Hennum y sus asociados en Wycliffe ven la tecnología como una herramienta que puede ser utilizada para bien o para mal, a medida que aparece más preocupación por la adicción de los jóvenes a los dispositivos digitales y la dependencia general de la cultura a los mismos en Occidente y en todo el mundo.

"Me gusta ver cómo podemos aprovechar para el Reino. Y en los Estados Unidos estamos acostumbrados a esta inundación con tecnología y aplicaciones, nuestros teléfonos, computadoras y tabletas, pero cuando te metes en el medio de África en algún lugar es muy diferente". Apenas están empezando a usar eso y es su conexión con el mundo exterior y está comenzando a darles un sentido de valía ya que son capaces de conectarse. Antes se sentían tan aislados y desconectados.

Pero si esta herramienta es capaz de producir la Palabra de Dios de manera más precisa y rápida, "sabemos el impacto que tiene la Palabra de Dios y eso me emociona".

Como resultado de la nueva tecnología de ParaText, el tiempo inmenso que solía tomar para aprender un nuevo idioma y relacionarlo con un idioma conocido y producir una traducción de las Escrituras se reduce significativamente.
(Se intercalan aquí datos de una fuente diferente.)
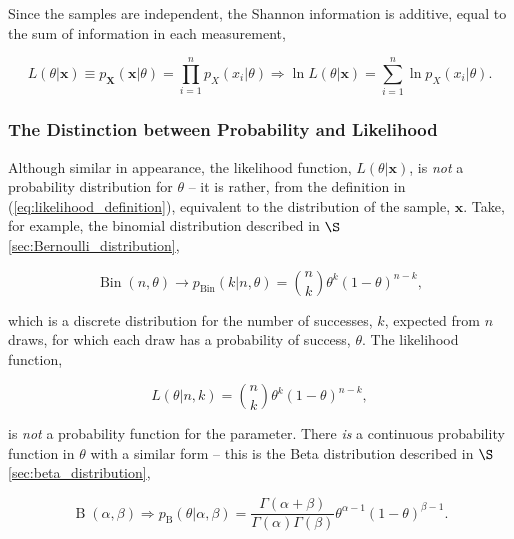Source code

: \documentclass[12pt, twoside, draft]{article}
\begin{document}
Since the samples are independent, the Shannon information is additive, equal to the sum of information in each measurement,

\begin{equation}
L(\theta | \mathbf{x}) \equiv p_{\mathbf{X}}(\mathbf{x} | \theta) = \prod_{i=1}^n p_X(x_i|\theta) \Rightarrow \ln L(\theta | \mathbf{x}) = \sum_{i=1}^n \ln p_X(x_i | \theta).
\end{equation}

\subsubsection{The Distinction between Probability and Likelihood}\label{sec:distinction_between_likelihood_probability}
Although similar in appearance, the likelihood function, $L(\theta | \mathbf{x})$, is \textit{not} a probability distribution for $\theta$ -- it is rather, from the definition in (\ref{eq:likelihood_definition}), equivalent to the distribution of the sample, $\mathbf{x}$.  Take, for example, the binomial distribution described in $\S$\ref{sec:Bernoulli_distribution}, 

\begin{equation}
\operatorname{Bin}(n, \theta) \rightarrow p_{\operatorname{Bin}}(k | n, \theta) = \binom{n}{k} \theta^k (1-\theta)^{n-k},
\end{equation}

which is a discrete distribution for the number of successes, $k$, expected from $n$ draws, for which each draw has a probability of success, $\theta$.  The likelihood function,

\begin{equation}
L(\theta | n, k) = \binom{n}{k} \theta^k (1-\theta)^{n-k},
\end{equation}

is \textit{not} a probability function for the parameter.  There \textit{is} a continuous probability function in $\theta$ with a similar form -- this is the Beta distribution described in $\S$\ref{sec:beta_distribution},

\begin{equation}
\operatorname{B}(\alpha, \beta) \Rightarrow p_{\operatorname{B}}(\theta | \alpha, \beta) = \frac{\Gamma(\alpha + \beta)}{\Gamma(\alpha)\Gamma(\beta)} \theta^{\alpha - 1} (1-\theta)^{\beta-1}.
\end{equation}
\end{document}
"Ahora, al utilizar ciudadanos indígenas que entienden el lenguaje de su corazón y ahora pueden hacer gran parte de la redacción inicial del texto ... obtenemos el 80 por ciento de la forma de traducción", dijo Hennum.

Luego, Wycliffe trabaja con consultores que son expertos en lingüística, lo llevan a una calidad tan alta como se puede lograr para una traducción fiel. La tecnología está cambiando el trabajo de los misioneros que habían hecho ese trabajo a ser más un entrenador, mentor y entrenador para ayudar a los nativos a hacer el trabajo.

Cuando una de sus propias personas hace la traducción, su comunidad la recibe más ampliamente que cuando entra alguien de afuera, explicó.

Wycliffe acaba de celebrar su traducción número 1000 de la Biblia en el otoño. Para poner esto en perspectiva, se necesitaron 67 años para completar los primeros 500, y los segundos 500 se llevaron solo 17 años. Y la velocidad a la que son capaces de traducir continúa creciendo.

"Tenemos el objetivo de ver todos los idiomas restantes que no han tenido ninguna Escritura al menos para comenzar a trabajar en la traducción para el año 2025", dijo Hennum.

Ha estado con Wycliffe durante casi nueve años y solía considerar ese objetivo demasiado ambicioso, si no casi imposible.

"Ahora, por primera vez, no solo parece alcanzable, sino que sigo preguntándome si vamos a acertar antes del 2025, solo porque veo que este ritmo se está acelerando".

"Tantas organizaciones nacionales de traducción de la Biblia, pueden ser pequeñas, pero para muchas de ellas Dios está llamando a ser parte de esto".

En un período de aproximadamente tres a cinco años, Wycliffe se ha asociado con alrededor de mil organizaciones para ayudar a que estos proyectos de traducción despeguen.

"Se está exponiendo exponencialmente la Palabra", dijo.

Él y su esposa estuvieron recientemente en Nairobi, Kenia, en un banquete para un grupo de traducción de la Biblia. Mientras estaban sentados allí, los kenianos les hicieron muchas preguntas, algo que uno de ellos dijo que lo golpeó como una tonelada de ladrillos.

"Realmente necesitamos construir misioneros aquí en Kenia para que podamos enviarlos a los Estados Unidos. Necesitas misioneros tan urgentemente".